Pencuri Bilang Ingat Mesjid, Dalih Batal Mencuri

  • Oleh Naco
  • 29 Oktober 2019 - 15:16 WIB

BORNEONEWS, Sampit - HC alias Hen (38) membantah ia tepergok saat akan mencuri di masjid. Kepada majelis hakim Pengadilan Negeri Sampit yang diketuai Muslim Setiawan, terdakwa pencuri ini mengaku ditangkap saat akan turun dari lantai II masjid.

"Saya ditangkap saat mau turun. Bukan saat mau mencuri. Memang saya mau masuk mencuri. Tapi hati saya teringat dan merasa itu masjid jadinya saya tidak jadi," kata terdakwa, Selasa, 29 Oktober 2019.

Terdakwa juga menyangkal apa yang diperbuatnya itu sudah direncanakannya. Niat saat itu diakuinya seketika setelah melintas di lokasi kejadian.

Meski demikian terdakwa mengaku perbuatan itu dilakukannya dalam pengaruh minuman keras. Sebelum melintas di TKP terdakwa minum Arak di Taman Kota Sampit.

"Jauh sekali dari TKP dengan tempat saudara minum.
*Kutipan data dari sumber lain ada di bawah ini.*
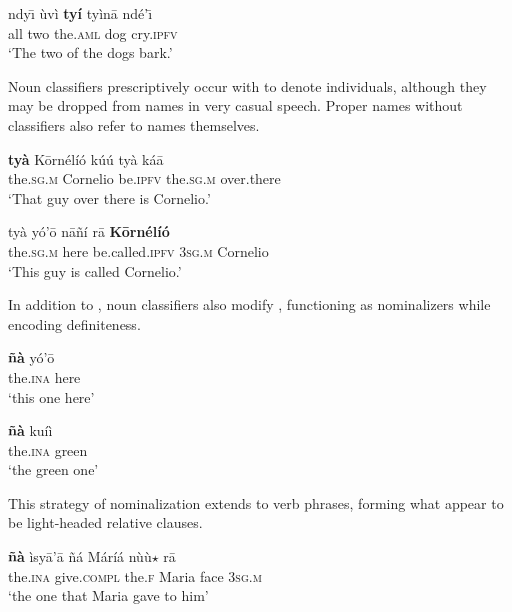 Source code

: \documentclass[output=paper,modfonts,nonflat]{langsci/langscibook}
\begin{document}
\ea {}\label{ex:cisneros:50}
\gll
{\ob}ndy\=\i{} \`uv\`i \textbf{ty\'i} ty\`in\=a{\cb} nd\'e'\=\i\\
{\db}all two the.\textsc{aml} dog cry.\textsc{ipfv}\\
\glt
`The two of the dogs bark.'
\z 

Noun classifiers prescriptively occur with  to denote individuals, although they may be dropped from names in very casual speech.  Proper names without classifiers also refer to names themselves.

\ea {}\label{ex:cisneros:51}
\gll
{\ob}{\op}\textbf{ty\`a}{\cp} K\=orn\'el\'i\'o{\cb} k\'u\'u {\ob}ty\`a k\'a\=a{\cb}\\
\phantom{[(}the.\textsc{sg.m} Cornelio be.\textsc{ipfv} {\db}the.\textsc{sg.m} over.there\\
\glt
`That guy over there is Cornelio.'
\z 

\ea {}\label{ex:cisneros:52}
\gll
{\ob}ty\`a y\'o'\=o{\cb} n\=a\~n\'i r\=a \textbf{K\=orn\'el\'i\'o}\\
{\db}the.\textsc{sg.m} here be.called.\textsc{ipfv} 3\textsc{sg.m} Cornelio\\
\glt
`This guy is called Cornelio.'
\z 

In addition to , noun classifiers also modify , functioning as nominalizers while encoding definiteness.  

\ea {}\label{ex:cisneros:53}
\gll
\textbf{\~n\`a} y\'o'\=o\\
the.\textsc{ina} here\\
\glt
`this one here'
\z 

\ea {}\label{ex:cisneros:54}
\gll
\textbf{\~n\`a} ku\'i\`i\\
the.\textsc{ina} green\\
\glt
`the green one'
\z 

This strategy of nominalization extends to verb phrases, forming what appear to be light-headed relative clauses.

\begin{exe}
\ex \label{ex:cisneros:55}
\gll
\textbf{\~n\`a} \`isy\=a'\=a {\ob}\~n\'a M\'ar\'i\'a{\cb} {\ob}n\`u\`u$\star$ r\=a{\cb}\\
the.\textsc{ina} give.\textsc{compl} {\db}the.\textsc{f} Maria {\db}face 3\textsc{sg.m}\\
\glt
`the one that Maria gave to him'
\end{exe}
\end{document}
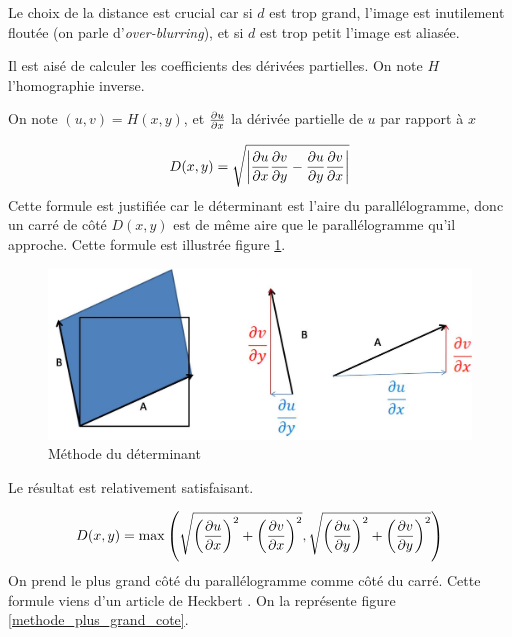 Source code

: Le choix de la distance est crucial car si $d$ est trop grand, l'image est inutilement floutée (on parle d'\emph{over-blurring}), et si $d$ est trop petit l'image est aliasée.

Il est aisé de calculer les coefficients des dérivées partielles. On note $H$ l'homographie inverse.



On note $(u,v)=H(x,y)$, et $\frac{\partial u}{\partial x}$ la dérivée partielle de $u$ par rapport à $x$

$$D(x,y) = \sqrt{ \left|\frac{\partial u}{\partial x}\frac{\partial v}{\partial y}-\frac{\partial u}{\partial y}\frac{\partial v}{\partial x}\right| }$$
Cette formule est justifiée car le déterminant est l'aire du parallélogramme, donc un carré de côté $D(x,y)$ est de même aire que le parallélogramme qu'il approche. Cette formule est illustrée figure \ref{methode_determinant}.

\begin{figure}[h!]
\centering
\includegraphics[scale=0.5]{methode_determinant.jpg}
\caption{Méthode du déterminant}
\label{methode_determinant}
\end{figure}


Le résultat est relativement satisfaisant.


$$ D(x,y) = \max \left(\sqrt{\left(\frac{\partial u}{\partial x}\right)^2 + \left(\frac{\partial v}{\partial x}\right)^2},\sqrt{\left(\frac{\partial u}{\partial y}\right)^2 + \left(\frac{\partial v}{\partial y}\right)^2}\right)$$
On prend le plus grand côté du parallélogramme comme côté du carré. Cette formule viens d'un article de Heckbert \cite{heckbert1983texture}. On la représente figure \ref{methode_plus_grand_cote}.

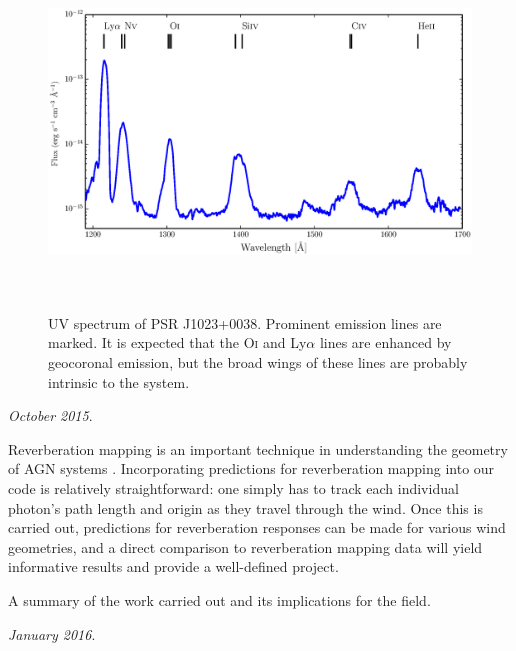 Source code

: \documentclass[useAMS,usenatbib,onecolumn]{mn2e2}
\begin{document}
\begin{figure}
\centering
\includegraphics[width=1.0\textwidth, height=3.7in, clip=true, trim=50 0 50 0]{figures/hst.eps}
\caption{UV spectrum of PSR J1023+0038. Prominent emission lines are marked. It is expected that 
the O\textsc{i} and Ly$\alpha$ lines are enhanced by geocoronal emission, but the broad wings of these lines
are probably intrinsic to the system.
}
\label{spec}
\end{figure}

\bigskip


 {\sl October 2015}.

 Reverberation mapping is an important technique in understanding 
the geometry of AGN systems \citep{peterson1998}. Incorporating predictions for reverberation mapping
into our code is relatively straightforward: one simply has to track each individual 
photon's path length and origin as they travel through the wind. Once this is carried out,
predictions for reverberation responses can be made for various wind geometries, and a direct comparison
to reverberation mapping data will yield informative results and provide a well-defined project.

\bigskip

 A summary of the work carried out and its implications for the field. 

  {\sl January 2016}.
\end{document}
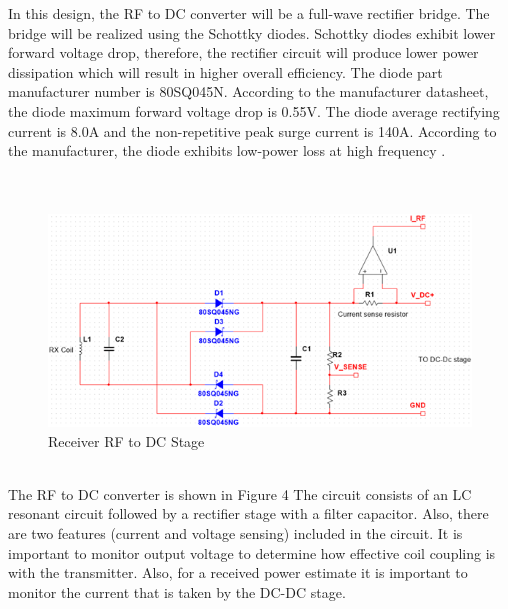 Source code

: \documentclass[12pt]{article}
\begin{document}
\indent
In this design, the RF to DC converter will be a full-wave rectifier bridge. The bridge will be realized using the Schottky diodes. Schottky diodes exhibit lower forward voltage drop, therefore, the rectifier circuit will produce lower power dissipation which will result in higher overall efficiency. The diode part manufacturer number is 80SQ045N. According to the manufacturer datasheet, the diode maximum forward voltage drop is 0.55V. The diode average rectifying current is 8.0A and the non-repetitive peak surge current is 140A. According to the manufacturer, the diode exhibits low-power loss at high frequency \cite{80SQ045N}.\\
\hfill \\
\pagebreak
\hfill \\
\hfill
\begin{figure}[h!]
\centering
\includegraphics[width=0.9\linewidth]{sim_rfdc_stage}
\caption{Receiver RF to DC Stage}
\end{figure}
\hfill \\
\indent
The RF to DC converter is shown in Figure 4 The circuit consists of an LC resonant circuit followed by a rectifier stage with a filter capacitor. Also, there are two features (current and voltage sensing) included in the circuit. It is important to monitor output voltage to determine how effective coil coupling is with the transmitter. Also, for a received power estimate it is important to monitor the current that is taken by the DC-DC stage.\\
\end{document}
Artinya direncana sudah itu mencari lokasi sampai ke situ," kata hakim membuat terdakwa terdiam.

Terdakwa melakukan perbuatannya pada Minggu, 28 Juli 2019 sekitar pukul 02.00 WIB di SMA Islam Terpadu Arafah, Jalan Setia usaha Kelurahan Baamang Hulu, Kecamatan Baamang, Kabupaten Kotim

Saat itu ia menuju masjid di area sekolah itu mencongkel pintu jendela dengan menggunakan kunci T busi. Namun perbuatannya itu tidak berhasil.

Terdakwa tidak kehilangan akal dengan menggunakan tangga ia mencoba memanjat ke area lantai dua masjid tersebut saat berupaya mencari jalan untuk masuk. Dia tidak sadar bahwa perbuatannya diketahui oleh warga.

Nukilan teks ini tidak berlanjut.